Return only the lines running from the first line of the listing through the one with "To run SEPSAP", unchanged.
=== Begin Enclosure ===
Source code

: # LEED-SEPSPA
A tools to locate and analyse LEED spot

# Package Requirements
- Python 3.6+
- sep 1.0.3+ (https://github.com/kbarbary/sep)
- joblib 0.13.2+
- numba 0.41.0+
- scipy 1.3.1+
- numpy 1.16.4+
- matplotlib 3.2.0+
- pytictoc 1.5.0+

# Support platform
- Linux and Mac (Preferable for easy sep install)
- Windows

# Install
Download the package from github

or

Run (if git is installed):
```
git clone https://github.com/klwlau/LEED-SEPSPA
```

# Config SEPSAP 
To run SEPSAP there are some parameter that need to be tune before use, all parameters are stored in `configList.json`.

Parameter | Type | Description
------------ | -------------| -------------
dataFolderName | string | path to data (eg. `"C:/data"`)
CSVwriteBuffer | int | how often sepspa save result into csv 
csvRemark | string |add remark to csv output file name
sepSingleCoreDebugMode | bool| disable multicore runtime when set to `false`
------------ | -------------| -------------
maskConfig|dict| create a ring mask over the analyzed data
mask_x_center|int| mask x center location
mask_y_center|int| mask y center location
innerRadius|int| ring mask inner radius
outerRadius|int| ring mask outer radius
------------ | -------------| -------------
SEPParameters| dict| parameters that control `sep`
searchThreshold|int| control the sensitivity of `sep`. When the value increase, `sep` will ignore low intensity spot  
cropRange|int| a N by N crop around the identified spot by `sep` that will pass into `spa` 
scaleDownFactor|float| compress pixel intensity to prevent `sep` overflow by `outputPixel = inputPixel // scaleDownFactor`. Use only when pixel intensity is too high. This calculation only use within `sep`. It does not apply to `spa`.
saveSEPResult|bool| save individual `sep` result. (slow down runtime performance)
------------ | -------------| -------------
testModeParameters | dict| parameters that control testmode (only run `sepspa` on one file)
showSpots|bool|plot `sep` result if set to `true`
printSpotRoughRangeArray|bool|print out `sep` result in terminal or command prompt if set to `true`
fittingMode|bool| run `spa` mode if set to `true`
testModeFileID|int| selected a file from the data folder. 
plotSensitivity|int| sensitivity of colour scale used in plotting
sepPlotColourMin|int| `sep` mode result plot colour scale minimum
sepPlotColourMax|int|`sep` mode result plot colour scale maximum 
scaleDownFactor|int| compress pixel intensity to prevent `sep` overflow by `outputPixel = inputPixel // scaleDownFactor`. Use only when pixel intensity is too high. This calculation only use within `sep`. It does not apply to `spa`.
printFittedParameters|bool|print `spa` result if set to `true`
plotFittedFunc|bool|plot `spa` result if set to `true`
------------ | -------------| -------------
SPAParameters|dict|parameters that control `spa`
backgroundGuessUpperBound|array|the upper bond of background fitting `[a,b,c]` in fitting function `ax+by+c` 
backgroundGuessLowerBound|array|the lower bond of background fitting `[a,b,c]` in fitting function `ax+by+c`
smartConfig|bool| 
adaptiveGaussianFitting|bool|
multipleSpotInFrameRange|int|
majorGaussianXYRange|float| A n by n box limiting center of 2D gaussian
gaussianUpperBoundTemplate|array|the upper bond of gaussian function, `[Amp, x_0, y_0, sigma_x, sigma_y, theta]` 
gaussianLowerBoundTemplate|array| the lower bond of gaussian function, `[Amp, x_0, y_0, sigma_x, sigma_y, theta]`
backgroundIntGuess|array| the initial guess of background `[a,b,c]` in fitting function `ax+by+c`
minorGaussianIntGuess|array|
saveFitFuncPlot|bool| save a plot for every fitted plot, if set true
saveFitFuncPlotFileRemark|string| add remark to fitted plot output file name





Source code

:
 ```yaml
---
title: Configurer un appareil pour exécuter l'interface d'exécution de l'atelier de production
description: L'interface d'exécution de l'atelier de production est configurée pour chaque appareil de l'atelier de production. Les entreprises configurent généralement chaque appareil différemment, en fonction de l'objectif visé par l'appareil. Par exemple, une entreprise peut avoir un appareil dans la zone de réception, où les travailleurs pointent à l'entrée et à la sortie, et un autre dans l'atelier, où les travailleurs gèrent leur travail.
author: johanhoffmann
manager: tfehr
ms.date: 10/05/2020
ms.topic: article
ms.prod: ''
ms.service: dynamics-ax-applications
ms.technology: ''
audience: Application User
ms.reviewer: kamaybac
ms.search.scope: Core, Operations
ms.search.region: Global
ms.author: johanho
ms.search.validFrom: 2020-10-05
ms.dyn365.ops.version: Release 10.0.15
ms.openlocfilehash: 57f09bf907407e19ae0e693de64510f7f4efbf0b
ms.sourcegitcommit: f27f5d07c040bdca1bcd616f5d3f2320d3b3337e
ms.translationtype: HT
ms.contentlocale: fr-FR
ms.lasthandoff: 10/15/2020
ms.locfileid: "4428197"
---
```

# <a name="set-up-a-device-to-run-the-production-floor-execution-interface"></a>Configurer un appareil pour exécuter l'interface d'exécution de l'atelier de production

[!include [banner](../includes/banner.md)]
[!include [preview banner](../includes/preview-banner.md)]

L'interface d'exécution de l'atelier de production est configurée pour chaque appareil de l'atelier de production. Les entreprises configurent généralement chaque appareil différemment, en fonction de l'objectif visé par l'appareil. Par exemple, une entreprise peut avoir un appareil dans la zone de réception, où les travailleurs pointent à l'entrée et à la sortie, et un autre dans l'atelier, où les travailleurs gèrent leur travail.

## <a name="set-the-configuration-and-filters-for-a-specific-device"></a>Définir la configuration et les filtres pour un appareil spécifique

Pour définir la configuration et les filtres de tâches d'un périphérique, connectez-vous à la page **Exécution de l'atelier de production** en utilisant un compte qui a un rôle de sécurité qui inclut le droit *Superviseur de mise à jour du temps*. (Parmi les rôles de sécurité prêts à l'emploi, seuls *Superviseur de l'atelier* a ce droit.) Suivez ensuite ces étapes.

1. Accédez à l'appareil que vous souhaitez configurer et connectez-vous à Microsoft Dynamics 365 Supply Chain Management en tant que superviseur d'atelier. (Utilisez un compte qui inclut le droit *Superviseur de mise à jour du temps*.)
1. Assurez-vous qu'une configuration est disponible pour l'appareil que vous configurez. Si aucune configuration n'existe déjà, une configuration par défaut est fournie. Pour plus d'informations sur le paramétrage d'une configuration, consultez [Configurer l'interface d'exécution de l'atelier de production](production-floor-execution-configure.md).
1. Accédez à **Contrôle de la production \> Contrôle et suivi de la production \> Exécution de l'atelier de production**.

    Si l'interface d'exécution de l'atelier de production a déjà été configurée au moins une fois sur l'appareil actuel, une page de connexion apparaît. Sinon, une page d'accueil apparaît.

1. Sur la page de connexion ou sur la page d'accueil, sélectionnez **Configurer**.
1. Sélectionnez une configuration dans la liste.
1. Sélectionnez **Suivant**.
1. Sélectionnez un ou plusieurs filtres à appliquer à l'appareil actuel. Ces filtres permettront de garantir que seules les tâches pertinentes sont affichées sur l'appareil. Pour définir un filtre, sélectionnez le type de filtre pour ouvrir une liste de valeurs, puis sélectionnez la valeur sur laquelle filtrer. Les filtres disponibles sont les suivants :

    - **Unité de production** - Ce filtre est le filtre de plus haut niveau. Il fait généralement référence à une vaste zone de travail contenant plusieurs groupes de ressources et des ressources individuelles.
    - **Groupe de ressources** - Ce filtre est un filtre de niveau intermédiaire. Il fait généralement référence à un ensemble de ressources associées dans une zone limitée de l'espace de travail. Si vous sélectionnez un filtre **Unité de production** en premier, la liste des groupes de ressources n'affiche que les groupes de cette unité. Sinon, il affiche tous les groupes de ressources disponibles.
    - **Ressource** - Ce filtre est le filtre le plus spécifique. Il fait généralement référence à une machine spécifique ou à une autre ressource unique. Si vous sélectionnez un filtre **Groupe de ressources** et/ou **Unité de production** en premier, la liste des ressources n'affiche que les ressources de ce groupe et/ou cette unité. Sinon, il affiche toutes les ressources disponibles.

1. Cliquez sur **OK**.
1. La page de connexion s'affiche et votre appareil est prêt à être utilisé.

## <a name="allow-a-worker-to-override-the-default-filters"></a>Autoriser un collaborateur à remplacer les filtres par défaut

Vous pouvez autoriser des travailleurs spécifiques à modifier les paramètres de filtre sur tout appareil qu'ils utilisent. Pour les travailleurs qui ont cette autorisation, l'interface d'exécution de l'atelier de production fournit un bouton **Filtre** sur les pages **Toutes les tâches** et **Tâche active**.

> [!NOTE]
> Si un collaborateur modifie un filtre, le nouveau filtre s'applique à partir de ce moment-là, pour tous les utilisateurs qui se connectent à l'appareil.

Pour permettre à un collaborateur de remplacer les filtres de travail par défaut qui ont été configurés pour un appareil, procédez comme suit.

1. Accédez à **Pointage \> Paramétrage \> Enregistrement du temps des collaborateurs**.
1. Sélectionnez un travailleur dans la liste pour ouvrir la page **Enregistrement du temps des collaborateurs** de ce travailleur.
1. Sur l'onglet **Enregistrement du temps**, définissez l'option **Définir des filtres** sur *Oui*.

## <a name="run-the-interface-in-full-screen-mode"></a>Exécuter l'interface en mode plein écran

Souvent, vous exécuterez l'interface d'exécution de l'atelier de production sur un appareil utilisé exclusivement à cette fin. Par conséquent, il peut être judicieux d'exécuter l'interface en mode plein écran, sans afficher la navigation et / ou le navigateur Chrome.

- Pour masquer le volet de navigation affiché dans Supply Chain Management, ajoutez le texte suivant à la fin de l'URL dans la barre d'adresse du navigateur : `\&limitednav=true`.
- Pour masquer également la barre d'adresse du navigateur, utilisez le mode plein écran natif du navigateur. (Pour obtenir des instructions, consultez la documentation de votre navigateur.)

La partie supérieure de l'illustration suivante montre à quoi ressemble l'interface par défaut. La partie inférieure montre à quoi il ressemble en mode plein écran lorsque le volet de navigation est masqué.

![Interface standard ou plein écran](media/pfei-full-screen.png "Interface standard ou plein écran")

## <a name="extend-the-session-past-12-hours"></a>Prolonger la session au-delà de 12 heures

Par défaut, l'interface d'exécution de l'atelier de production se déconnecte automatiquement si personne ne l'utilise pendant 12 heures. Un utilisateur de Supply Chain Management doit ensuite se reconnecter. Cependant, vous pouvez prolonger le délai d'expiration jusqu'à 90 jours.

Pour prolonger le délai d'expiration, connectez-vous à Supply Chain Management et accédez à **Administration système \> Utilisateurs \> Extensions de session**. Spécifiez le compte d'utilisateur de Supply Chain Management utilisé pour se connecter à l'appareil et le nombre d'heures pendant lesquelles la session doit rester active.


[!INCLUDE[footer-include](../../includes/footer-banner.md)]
=== End Enclosure ===
* RESULT FOR THIS TASK
Source code

: # LEED-SEPSPA
A tools to locate and analyse LEED spot

# Package Requirements
- Python 3.6+
- sep 1.0.3+ (https://github.com/kbarbary/sep)
- joblib 0.13.2+
- numba 0.41.0+
- scipy 1.3.1+
- numpy 1.16.4+
- matplotlib 3.2.0+
- pytictoc 1.5.0+

# Support platform
- Linux and Mac (Preferable for easy sep install)
- Windows

# Install
Download the package from github

or

Run (if git is installed):
```
git clone https://github.com/klwlau/LEED-SEPSPA
```

# Config SEPSAP 
To run SEPSAP there are some parameter that need to be tune before use, all parameters are stored in `configList.json`.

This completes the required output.